Bataan Survivor Does Memorial March
White Sands Missile Range, N.M. -- Benjamin Skardon, a Charleston, S.C., native and a 94-year-old survivor of the April, 1942, forced march of 75,000 American and Filipino prisoners of war, showed up here yesterday for the 22nd annual Bataan Memorial Death March. He walked nine of the route's 26.2 miles.
Skardon joined 15 other survivors of that epic struggle through the jungle, shaking the hands of the 6,050 participants at the finish line - an electric touch that spanned generations.
Participants included 90-year-old Harold Bergbower of Phoenix, who shook my hand, and 87-year-old Bataan survivor Glenn Frazier.
This year's Memorial March attracted individual and team participants from all 50 states and Canada, France, Denmark, Germany and the Philippines.
The winning team in the military heavy route -- 26.2 miles with a 35 pound pack -- was (naturally) an Army Ranger team from Ft. Benning, Ga., with a time of 5:08:17. John Felker, a West Point Cadet, won the military heavy individual title with a blistering time of 4:05:18.
I did the short, 15 mile "honorary" route at a time of 5:14:02, about the ground speed of a turtle, and unfortunately eclipsed by the Boy Scout and Brownie troops.

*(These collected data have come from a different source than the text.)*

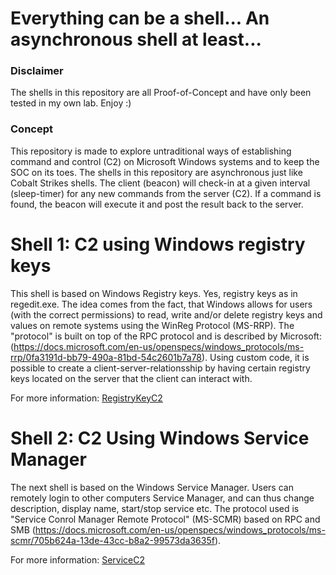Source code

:# Everything can be a shell... An asynchronous shell at least...


### Disclaimer
The shells in this repository are all Proof-of-Concept and have only been tested in my own lab. Enjoy :)  

### Concept
This repository is made to explore untraditional ways of establishing command and control (C2) on Microsoft Windows systems and to keep the SOC on its toes. The shells in this repository are asynchronous just like Cobalt Strikes shells. The client (beacon) will check-in at a given interval (sleep-timer) for any new commands from the server (C2). If a command is found, the beacon will execute it and post the result back to the server. 

# Shell 1: C2 using Windows registry keys
This shell is based on Windows Registry keys. Yes, registry keys as in regedit.exe. The idea comes from the fact, that Windows allows for users (with the correct permissions) to read, write and/or delete registry keys and values on remote systems using the WinReg Protocol (MS-RRP). The "protocol" is built on top of the RPC protocol and is described by Microsoft: (https://docs.microsoft.com/en-us/openspecs/windows_protocols/ms-rrp/0fa3191d-bb79-490a-81bd-54c2601b7a78). Using custom code, it is possible to create a client-server-relationsship by having certain registry keys located on the server that the client can interact with.  

For more information: [RegistryKeyC2](https://github.com/lassehauballe/EverythingCanBeAShell/blob/master/RegistryKeyC2/README.md)

# Shell 2: C2 Using Windows Service Manager
The next shell is based on the Windows Service Manager. Users can remotely login to other computers Service Manager, and can thus change description, display name, start/stop service etc. The protocol used is "Service Conrol Manager Remote Protocol" (MS-SCMR) based on RPC and SMB (https://docs.microsoft.com/en-us/openspecs/windows_protocols/ms-scmr/705b624a-13de-43cc-b8a2-99573da3635f). 

For more information: [ServiceC2](#)
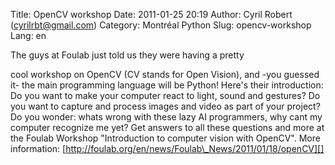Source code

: Title: OpenCV workshop
Date: 2011-01-25 20:19
Author: Cyril Robert (cyrilrbt@gmail.com)
Category: Montréal Python
Slug: opencv-workshop
Lang: en

<!--:en-->﻿The guys at Foulab just told us they were having a pretty
cool workshop on OpenCV (CV stands for Open Vision), and -you guessed
it- the main programming language will be Python! Here's their
introduction: Do you want to make your computer react to light, sound
and gestures? Do you want to capture and process images and video as
part of your project? Do you wonder: whats wrong with these lazy AI
programmers, why cant my computer recognize me yet? Get answers to all
these questions and more at the Foulab Workshop "Introduction to
computer vision with OpenCV". More information:
[http://foulab.org/en/news/Foulab\_News/2011/01/18/openCV][]

  [http://foulab.org/en/news/Foulab\_News/2011/01/18/openCV]: http://foulab.org/en/news/Foulab_News/2011/01/18/openCV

The Memorial March is sponsored by the Range, the New Mexico Army National Guard and the New Mexico State University Army ROTC, and they all deserve a hoohah for an event that for me marks not just a walk in the desert but an evocation of camaraderie.
The last water point on the march, just a couple of miles from the end, was staffed by base families who handed out water, sports drinks, oranges and a lot of encouragement -- poignant, as their mothers or fathers, husbands or wives from the 2nd Engineer Battalion are deployed to Afghanistan and Iraq.